December 20, 1990|DON SHIRLEY | Don Shirley covers theater for the Los Angeles Times.

Lists of the great musicals of the last couple of decades seldom mention "Annie." In an era that focuses on more musically adventurous or scenically spectacular works, "Annie" seems old-fashioned.

Yet, it was built to last. The California Music Theatre production, at the Orange County Performing Arts Center through Sunday, is a rousing reminder of how masterfully "Annie" blends sweet and sour.

People tend to forget about the sour side of "Annie." Sure, the star is a freckle-faced kid, but mean Miss Hannigan (Gretchen Wyler) is there, too, vowing to step on those freckles, to borrow one of Martin Charnin's lyrics.

In fact, the three villains--Miss Hannigan, her sleazy brother Rooster (Michael G. Hawkins) and his latest bimbo, Lily St. Regis (Heather Lee)--get the liveliest number in the show: "Easy Street," that driving avowal to redistribute the wealth into their own pockets, set to a swinging, blazing beat by Charles Strouse.

The homeless have a voice, too, sardonically offering their thanks to Herbert Hoover for the mess they're in. The verses for this "Hooverville" number, as well as for "Easy Street," sound like something out of Kurt Weill.

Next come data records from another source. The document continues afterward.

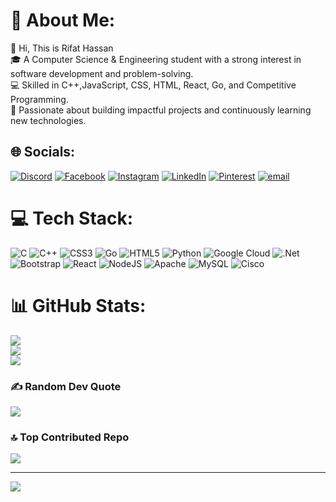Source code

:# 💫 About Me:
👋 Hi, This is Rifat Hassan<br>🎓 A Computer Science & Engineering student with a strong interest in software development and problem-solving.<br>💻 Skilled in C++,JavaScript, CSS, HTML, React, Go, and Competitive Programming.<br>🚀 Passionate about building impactful projects and continuously learning new technologies.


## 🌐 Socials:
[![Discord](https://img.shields.io/badge/Discord-%237289DA.svg?logo=discord&logoColor=white)](https://discord.gg/_rifathassan_) [![Facebook](https://img.shields.io/badge/Facebook-%231877F2.svg?logo=Facebook&logoColor=white)](https://facebook.com/https://www.facebook.com/rifat.hassan.858812) [![Instagram](https://img.shields.io/badge/Instagram-%23E4405F.svg?logo=Instagram&logoColor=white)](https://instagram.com/https://www.instagram.com/rifat.hassan_/) [![LinkedIn](https://img.shields.io/badge/LinkedIn-%230077B5.svg?logo=linkedin&logoColor=white)](https://linkedin.com/in/https://www.linkedin.com/in/rifathassan1129/) [![Pinterest](https://img.shields.io/badge/Pinterest-%23E60023.svg?logo=Pinterest&logoColor=white)](https://pinterest.com/https://pinterest.com/rifathassan1129) [![email](https://img.shields.io/badge/Email-D14836?logo=gmail&logoColor=white)](mailto:rifathassan11.29@gmail.com) 

# 💻 Tech Stack:
![C](https://img.shields.io/badge/c-%2300599C.svg?style=for-the-badge&logo=c&logoColor=white) ![C++](https://img.shields.io/badge/c++-%2300599C.svg?style=for-the-badge&logo=c%2B%2B&logoColor=white) ![CSS3](https://img.shields.io/badge/css3-%231572B6.svg?style=for-the-badge&logo=css3&logoColor=white) ![Go](https://img.shields.io/badge/go-%2300ADD8.svg?style=for-the-badge&logo=go&logoColor=white) ![HTML5](https://img.shields.io/badge/html5-%23E34F26.svg?style=for-the-badge&logo=html5&logoColor=white) ![Python](https://img.shields.io/badge/python-3670A0?style=for-the-badge&logo=python&logoColor=ffdd54) ![Google Cloud](https://img.shields.io/badge/GoogleCloud-%234285F4.svg?style=for-the-badge&logo=google-cloud&logoColor=white) ![.Net](https://img.shields.io/badge/.NET-5C2D91?style=for-the-badge&logo=.net&logoColor=white) ![Bootstrap](https://img.shields.io/badge/bootstrap-%238511FA.svg?style=for-the-badge&logo=bootstrap&logoColor=white) ![React](https://img.shields.io/badge/react-%2320232a.svg?style=for-the-badge&logo=react&logoColor=%2361DAFB) ![NodeJS](https://img.shields.io/badge/node.js-6DA55F?style=for-the-badge&logo=node.js&logoColor=white) ![Apache](https://img.shields.io/badge/apache-%23D42029.svg?style=for-the-badge&logo=apache&logoColor=white) ![MySQL](https://img.shields.io/badge/mysql-4479A1.svg?style=for-the-badge&logo=mysql&logoColor=white) ![Cisco](https://img.shields.io/badge/cisco-%23049fd9.svg?style=for-the-badge&logo=cisco&logoColor=black)
# 📊 GitHub Stats:
![](https://github-readme-stats.vercel.app/api?username=Rifat1129&theme=dark&hide_border=false&include_all_commits=false&count_private=false)<br/>
![](https://nirzak-streak-stats.vercel.app/?user=Rifat1129&theme=dark&hide_border=false)<br/>
![](https://github-readme-stats.vercel.app/api/top-langs/?username=Rifat1129&theme=dark&hide_border=false&include_all_commits=false&count_private=false&layout=compact)

### ✍️ Random Dev Quote
![](https://quotes-github-readme.vercel.app/api?type=horizontal&theme=radical)

### 🔝 Top Contributed Repo
![](https://github-contributor-stats.vercel.app/api?username=Rifat1129&limit=5&theme=dark&combine_all_yearly_contributions=true)

---
[![](https://visitcount.itsvg.in/api?id=Rifat1129&icon=0&color=0)](https://visitcount.itsvg.in)

<!-- Proudly created with GPRM ( https://gprm.itsvg.in ) -->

Then there's Oliver Warbucks (John Schuck). He's a softie down deep, but Thomas Meehan's libretto also lets him observe that "you don't have to be nice to the people you meet on the way up--if you're not coming back down again."

The surest indication that this show isn't just a sugar bowl: The dog Sandy virtually disappears after only a couple of scenes.

When Annie is returned to the orphanage after running away, she seems to forget about Sandy. True, the dog inexplicably reappears for the happy ending. But generally Tootsie--the dog that portrays Sandy here--is restricted to a mere cameo. (She must realize this. "Refusing to be typecast as a dog," notes her program bio, "she plans to portray Blanche DuBois.")

This doesn't discount the sentiment that exists in "Annie." The initial test of whether you're seeing a solid "Annie" is how you feel when you hear that first ascending line of Annie's first song, "Maybe," in which the poor orphan fantasizes about what her parents might be like.

When this production's Adrienne Stiefel sang it at the Pasadena Civic Auditorium, where "Annie" played before it came to Costa Mesa, I felt a tingle. Stiefel has the pipes and the presence to create such moments.

Wyler's Miss Hannigan is a festival of smarmy looks and throbbing headaches. Watch those hands try to lure lovers into her life and little girls to their doom. She's a hoot.

In casting Warbucks, his secretary Grace and FDR, director Gary Davis returned to the actors he used at Long Beach Civic Light Opera in 1985--and all three couldn't be better. Schuck has one the most pugnacious visages in Hollywood, but those who have seen him only on screen may not be aware of his golden baritone. His Warbucks, polished during 18 months on Broadway, is irresistible.

Lisa Robinson's Grace is brimming with no-nonsense verve, and Tom Hatten's FDR cheerfully tries to inspire his grumpy country.

By the way, most children probably haven't heard of FDR, let alone the other New Dealers in the script. The period is treated with care, to the extent that a lyric refers to "Fred and Adele" (Astaire's sister, who was his original partner before he was teamed with Ginger Rogers for the movies).

This isn't a totally accessible show for children. But it moves well, under the musical direction of Jeff Rizzo, and there is plenty to keep eyes and ears occupied, including a glittering Christmas tree.